INFORMATION SUPPLIED:

Segment Open

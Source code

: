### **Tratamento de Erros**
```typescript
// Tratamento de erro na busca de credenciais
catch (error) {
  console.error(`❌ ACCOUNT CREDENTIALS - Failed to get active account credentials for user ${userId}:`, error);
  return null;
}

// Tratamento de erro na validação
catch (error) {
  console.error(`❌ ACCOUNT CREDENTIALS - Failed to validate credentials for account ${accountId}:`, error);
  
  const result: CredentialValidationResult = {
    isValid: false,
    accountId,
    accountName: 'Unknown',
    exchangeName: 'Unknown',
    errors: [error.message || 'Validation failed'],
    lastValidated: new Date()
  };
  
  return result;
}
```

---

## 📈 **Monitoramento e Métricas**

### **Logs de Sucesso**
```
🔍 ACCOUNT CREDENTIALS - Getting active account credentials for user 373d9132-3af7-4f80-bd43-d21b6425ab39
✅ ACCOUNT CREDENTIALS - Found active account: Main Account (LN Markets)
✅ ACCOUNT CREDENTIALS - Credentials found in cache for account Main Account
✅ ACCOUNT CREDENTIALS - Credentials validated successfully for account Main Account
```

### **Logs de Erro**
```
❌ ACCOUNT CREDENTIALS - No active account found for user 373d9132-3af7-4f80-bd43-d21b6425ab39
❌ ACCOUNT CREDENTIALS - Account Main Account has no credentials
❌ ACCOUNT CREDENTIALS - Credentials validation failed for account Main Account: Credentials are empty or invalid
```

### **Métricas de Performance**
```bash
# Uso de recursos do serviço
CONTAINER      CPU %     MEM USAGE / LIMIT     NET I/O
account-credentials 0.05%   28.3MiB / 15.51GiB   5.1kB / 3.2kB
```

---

Segment Closed
Segment Open

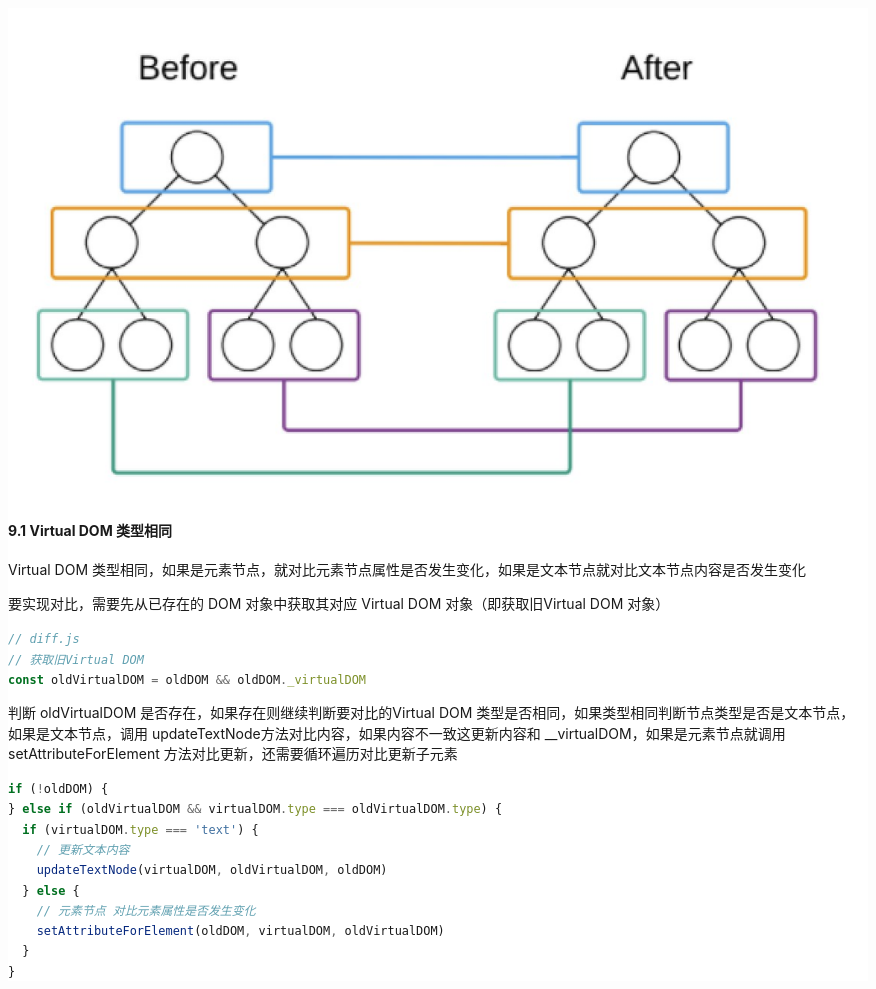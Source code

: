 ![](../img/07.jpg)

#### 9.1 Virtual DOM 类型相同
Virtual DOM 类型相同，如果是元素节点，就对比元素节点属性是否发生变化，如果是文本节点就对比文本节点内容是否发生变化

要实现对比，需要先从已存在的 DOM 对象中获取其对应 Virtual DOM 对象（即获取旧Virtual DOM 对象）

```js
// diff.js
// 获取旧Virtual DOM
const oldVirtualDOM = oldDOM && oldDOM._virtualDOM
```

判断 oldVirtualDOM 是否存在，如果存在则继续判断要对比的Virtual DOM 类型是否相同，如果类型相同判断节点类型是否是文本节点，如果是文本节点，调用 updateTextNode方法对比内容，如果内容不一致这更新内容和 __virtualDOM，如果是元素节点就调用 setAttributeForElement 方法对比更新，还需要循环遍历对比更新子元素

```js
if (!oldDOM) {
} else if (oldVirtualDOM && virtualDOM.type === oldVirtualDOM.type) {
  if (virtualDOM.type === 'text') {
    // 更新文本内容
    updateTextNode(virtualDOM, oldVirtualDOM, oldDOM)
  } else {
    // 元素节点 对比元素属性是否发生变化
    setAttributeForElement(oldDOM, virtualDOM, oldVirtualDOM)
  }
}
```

Segment Closed
Segment Open

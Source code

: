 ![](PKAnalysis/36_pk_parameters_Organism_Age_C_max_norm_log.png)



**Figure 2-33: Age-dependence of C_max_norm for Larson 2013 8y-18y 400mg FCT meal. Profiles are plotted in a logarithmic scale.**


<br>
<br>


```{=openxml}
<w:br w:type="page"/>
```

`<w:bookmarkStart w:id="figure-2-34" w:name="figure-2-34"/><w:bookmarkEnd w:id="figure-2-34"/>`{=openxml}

Segment Closed

PROBLEM DETAILS: Wherever "oldDOM" occurs in the records above, copy the line it sits in.

OUTPUT OF THE EXERCISE:
const oldVirtualDOM = oldDOM && oldDOM._virtualDOM
if (!oldDOM) {
    updateTextNode(virtualDOM, oldVirtualDOM, oldDOM)
    setAttributeForElement(oldDOM, virtualDOM, oldVirtualDOM)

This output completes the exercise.